[Extracted data entries]
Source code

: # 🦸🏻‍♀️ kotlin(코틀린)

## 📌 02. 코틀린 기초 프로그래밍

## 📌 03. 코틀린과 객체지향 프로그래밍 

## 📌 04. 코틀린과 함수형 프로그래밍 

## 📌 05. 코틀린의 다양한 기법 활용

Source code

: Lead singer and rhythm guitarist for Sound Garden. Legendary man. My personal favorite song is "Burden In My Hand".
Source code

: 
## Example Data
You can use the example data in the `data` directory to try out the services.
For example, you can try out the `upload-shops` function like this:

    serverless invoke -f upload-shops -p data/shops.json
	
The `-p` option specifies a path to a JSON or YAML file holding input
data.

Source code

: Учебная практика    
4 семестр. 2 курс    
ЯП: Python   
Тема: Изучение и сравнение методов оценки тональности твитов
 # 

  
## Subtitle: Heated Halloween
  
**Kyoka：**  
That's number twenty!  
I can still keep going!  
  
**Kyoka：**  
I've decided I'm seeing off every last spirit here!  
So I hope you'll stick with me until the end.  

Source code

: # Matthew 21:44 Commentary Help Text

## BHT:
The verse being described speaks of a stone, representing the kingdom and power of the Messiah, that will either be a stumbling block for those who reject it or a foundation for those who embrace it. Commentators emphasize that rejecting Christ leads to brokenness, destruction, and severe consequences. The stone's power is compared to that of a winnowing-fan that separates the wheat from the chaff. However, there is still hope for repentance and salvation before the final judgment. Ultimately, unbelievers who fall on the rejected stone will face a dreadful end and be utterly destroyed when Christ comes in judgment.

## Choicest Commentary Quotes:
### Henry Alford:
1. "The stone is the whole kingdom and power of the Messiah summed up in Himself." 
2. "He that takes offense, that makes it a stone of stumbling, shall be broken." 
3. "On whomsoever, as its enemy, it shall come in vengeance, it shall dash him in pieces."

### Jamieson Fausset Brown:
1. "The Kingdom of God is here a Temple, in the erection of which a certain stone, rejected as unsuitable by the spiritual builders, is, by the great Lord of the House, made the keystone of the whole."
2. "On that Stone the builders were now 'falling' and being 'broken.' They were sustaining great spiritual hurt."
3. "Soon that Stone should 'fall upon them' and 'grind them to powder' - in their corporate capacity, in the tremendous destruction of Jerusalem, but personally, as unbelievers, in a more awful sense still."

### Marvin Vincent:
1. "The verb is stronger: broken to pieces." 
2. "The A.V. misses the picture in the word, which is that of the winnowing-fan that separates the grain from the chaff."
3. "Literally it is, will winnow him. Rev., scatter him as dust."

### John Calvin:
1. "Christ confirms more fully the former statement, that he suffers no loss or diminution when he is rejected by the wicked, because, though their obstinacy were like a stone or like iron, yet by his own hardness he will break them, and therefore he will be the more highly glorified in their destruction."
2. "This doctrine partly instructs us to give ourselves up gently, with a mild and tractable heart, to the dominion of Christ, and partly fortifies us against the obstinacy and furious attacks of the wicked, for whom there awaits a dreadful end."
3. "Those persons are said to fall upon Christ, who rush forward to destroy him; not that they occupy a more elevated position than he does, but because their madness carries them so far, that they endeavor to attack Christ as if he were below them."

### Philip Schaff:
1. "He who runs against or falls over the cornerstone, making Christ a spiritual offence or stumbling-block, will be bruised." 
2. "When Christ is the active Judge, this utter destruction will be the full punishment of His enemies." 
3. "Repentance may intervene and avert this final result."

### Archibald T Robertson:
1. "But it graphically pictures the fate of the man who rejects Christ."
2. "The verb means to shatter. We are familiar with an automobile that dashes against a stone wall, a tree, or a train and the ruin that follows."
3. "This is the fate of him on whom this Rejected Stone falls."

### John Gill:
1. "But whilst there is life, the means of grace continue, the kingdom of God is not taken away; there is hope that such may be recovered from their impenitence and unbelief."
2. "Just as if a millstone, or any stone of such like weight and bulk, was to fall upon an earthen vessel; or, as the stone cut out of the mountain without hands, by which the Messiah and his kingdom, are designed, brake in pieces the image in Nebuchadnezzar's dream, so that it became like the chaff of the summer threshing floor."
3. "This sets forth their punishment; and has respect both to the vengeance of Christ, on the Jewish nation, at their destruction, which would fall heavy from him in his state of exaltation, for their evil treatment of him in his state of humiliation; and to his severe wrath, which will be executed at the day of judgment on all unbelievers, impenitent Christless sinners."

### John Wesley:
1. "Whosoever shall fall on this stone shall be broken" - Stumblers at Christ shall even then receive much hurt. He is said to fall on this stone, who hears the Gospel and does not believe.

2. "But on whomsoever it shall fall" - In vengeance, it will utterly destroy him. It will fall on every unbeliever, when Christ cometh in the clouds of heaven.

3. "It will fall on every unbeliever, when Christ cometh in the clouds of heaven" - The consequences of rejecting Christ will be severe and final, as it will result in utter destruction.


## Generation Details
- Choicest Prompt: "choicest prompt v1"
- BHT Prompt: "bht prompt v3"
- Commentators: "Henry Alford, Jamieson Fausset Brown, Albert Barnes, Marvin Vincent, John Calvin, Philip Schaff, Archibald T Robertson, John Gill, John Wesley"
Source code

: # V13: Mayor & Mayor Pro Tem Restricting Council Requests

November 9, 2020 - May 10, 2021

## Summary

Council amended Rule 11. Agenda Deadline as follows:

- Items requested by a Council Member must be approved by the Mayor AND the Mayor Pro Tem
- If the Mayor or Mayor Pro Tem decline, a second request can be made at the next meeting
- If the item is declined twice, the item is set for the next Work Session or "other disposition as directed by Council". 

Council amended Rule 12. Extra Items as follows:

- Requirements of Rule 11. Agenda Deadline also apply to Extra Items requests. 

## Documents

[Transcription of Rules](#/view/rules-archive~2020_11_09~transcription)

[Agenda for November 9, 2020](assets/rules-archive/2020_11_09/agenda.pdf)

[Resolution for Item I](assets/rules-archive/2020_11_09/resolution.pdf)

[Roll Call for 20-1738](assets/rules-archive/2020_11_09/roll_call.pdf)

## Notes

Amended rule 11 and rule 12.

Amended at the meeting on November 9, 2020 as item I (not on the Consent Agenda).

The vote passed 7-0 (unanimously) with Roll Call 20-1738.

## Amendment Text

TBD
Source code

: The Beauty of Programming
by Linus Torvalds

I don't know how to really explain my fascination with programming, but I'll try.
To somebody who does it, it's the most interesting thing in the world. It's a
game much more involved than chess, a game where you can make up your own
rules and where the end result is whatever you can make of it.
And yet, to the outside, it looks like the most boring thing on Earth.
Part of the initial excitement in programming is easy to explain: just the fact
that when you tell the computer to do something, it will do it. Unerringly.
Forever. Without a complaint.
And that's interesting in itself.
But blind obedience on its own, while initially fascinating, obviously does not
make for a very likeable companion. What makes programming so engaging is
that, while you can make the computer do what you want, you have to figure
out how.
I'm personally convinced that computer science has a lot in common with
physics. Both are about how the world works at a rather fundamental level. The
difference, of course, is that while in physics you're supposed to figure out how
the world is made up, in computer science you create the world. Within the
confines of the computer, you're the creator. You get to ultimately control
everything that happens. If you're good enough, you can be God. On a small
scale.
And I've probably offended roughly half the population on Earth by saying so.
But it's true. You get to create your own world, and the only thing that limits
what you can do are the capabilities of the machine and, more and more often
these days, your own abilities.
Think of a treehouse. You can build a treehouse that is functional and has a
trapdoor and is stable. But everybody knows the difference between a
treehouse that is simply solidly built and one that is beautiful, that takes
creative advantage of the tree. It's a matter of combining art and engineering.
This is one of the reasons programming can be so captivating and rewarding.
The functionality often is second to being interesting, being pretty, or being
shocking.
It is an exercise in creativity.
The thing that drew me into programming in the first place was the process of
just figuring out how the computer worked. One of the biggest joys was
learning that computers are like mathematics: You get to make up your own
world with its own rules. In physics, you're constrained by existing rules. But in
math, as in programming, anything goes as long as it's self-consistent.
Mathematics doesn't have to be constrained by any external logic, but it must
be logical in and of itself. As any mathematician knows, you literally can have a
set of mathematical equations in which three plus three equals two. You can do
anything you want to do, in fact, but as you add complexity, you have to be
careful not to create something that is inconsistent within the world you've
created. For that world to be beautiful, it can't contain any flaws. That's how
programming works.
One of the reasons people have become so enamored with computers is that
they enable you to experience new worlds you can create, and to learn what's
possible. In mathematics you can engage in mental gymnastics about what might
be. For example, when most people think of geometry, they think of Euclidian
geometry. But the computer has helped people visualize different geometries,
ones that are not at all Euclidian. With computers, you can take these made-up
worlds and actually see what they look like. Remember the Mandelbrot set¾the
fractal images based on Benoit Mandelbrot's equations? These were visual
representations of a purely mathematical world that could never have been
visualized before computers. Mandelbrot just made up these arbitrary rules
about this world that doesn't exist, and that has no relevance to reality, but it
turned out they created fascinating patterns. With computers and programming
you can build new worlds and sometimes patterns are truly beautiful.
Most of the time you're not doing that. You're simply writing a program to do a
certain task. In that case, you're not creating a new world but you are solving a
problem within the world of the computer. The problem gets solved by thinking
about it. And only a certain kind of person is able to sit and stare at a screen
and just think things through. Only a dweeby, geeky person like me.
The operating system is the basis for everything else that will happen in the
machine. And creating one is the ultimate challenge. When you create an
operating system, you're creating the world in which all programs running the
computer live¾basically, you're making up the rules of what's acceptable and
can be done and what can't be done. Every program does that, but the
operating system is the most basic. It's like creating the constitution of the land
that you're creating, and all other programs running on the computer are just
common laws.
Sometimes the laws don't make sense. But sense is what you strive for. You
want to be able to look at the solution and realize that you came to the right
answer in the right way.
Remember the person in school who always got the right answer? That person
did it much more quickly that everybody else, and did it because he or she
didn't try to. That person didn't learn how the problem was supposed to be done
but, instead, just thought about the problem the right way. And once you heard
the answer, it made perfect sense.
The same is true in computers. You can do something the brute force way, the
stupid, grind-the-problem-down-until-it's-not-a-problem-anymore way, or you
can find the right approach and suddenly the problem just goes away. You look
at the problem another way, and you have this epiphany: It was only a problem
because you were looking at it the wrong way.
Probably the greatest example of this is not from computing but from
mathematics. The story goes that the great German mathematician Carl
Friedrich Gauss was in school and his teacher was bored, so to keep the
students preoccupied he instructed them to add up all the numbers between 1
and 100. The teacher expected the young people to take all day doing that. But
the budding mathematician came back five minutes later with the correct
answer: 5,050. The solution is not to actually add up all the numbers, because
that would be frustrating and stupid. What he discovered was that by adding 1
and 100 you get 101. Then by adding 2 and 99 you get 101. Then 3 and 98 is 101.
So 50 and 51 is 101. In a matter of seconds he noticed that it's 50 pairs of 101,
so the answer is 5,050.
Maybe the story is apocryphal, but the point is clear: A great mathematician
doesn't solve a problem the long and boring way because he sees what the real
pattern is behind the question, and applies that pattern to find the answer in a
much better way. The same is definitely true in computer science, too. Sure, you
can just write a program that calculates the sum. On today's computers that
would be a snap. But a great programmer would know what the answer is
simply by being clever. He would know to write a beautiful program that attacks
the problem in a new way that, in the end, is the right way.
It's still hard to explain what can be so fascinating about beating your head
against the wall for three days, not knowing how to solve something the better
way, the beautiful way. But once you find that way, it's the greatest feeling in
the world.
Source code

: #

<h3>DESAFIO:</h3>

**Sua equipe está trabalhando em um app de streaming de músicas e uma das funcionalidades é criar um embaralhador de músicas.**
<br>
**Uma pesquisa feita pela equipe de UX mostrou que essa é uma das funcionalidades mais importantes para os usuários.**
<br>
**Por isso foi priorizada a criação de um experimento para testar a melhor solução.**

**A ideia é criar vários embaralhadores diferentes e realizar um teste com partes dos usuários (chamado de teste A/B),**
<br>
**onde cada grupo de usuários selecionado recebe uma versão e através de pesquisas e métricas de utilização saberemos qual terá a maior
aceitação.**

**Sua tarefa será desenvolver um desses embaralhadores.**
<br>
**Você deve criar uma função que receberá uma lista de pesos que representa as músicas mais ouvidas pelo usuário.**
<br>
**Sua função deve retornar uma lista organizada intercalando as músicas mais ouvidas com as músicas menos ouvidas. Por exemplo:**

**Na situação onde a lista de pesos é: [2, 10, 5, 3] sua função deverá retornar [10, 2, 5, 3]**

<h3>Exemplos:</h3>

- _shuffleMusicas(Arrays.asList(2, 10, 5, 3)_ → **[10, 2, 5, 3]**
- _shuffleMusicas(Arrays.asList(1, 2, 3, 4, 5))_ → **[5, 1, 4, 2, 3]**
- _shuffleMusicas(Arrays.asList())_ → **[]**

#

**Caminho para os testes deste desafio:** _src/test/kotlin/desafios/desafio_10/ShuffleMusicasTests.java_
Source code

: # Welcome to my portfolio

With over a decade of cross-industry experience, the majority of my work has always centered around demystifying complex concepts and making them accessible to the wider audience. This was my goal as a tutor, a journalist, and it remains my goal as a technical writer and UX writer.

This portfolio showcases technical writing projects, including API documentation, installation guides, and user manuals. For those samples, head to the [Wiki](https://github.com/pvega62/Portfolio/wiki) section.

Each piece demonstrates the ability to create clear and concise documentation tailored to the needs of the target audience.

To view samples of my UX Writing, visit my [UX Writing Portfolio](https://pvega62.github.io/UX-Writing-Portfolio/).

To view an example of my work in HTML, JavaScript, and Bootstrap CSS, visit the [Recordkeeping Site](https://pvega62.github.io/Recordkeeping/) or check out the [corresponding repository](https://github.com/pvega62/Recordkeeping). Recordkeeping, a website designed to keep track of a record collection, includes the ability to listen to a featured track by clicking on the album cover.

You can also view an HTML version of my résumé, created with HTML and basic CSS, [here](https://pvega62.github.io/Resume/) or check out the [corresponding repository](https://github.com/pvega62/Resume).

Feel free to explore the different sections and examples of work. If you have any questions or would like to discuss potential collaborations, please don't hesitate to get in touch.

▸ **Exercise prompt**
From the entries above, restate word for word the lines from the line containing "- Requirements of" to the line containing "Part of the", both ends included, and nothing more.

▸ **Output below**
- Requirements of Rule 11. Agenda Deadline also apply to Extra Items requests. 

## Documents

[Transcription of Rules](#/view/rules-archive~2020_11_09~transcription)

[Agenda for November 9, 2020](assets/rules-archive/2020_11_09/agenda.pdf)

[Resolution for Item I](assets/rules-archive/2020_11_09/resolution.pdf)

[Roll Call for 20-1738](assets/rules-archive/2020_11_09/roll_call.pdf)

## Notes

Amended rule 11 and rule 12.

Amended at the meeting on November 9, 2020 as item I (not on the Consent Agenda).

The vote passed 7-0 (unanimously) with Roll Call 20-1738.

## Amendment Text

TBD
Source code

: The Beauty of Programming
by Linus Torvalds

I don't know how to really explain my fascination with programming, but I'll try.
To somebody who does it, it's the most interesting thing in the world. It's a
game much more involved than chess, a game where you can make up your own
rules and where the end result is whatever you can make of it.
And yet, to the outside, it looks like the most boring thing on Earth.
Part of the initial excitement in programming is easy to explain: just the fact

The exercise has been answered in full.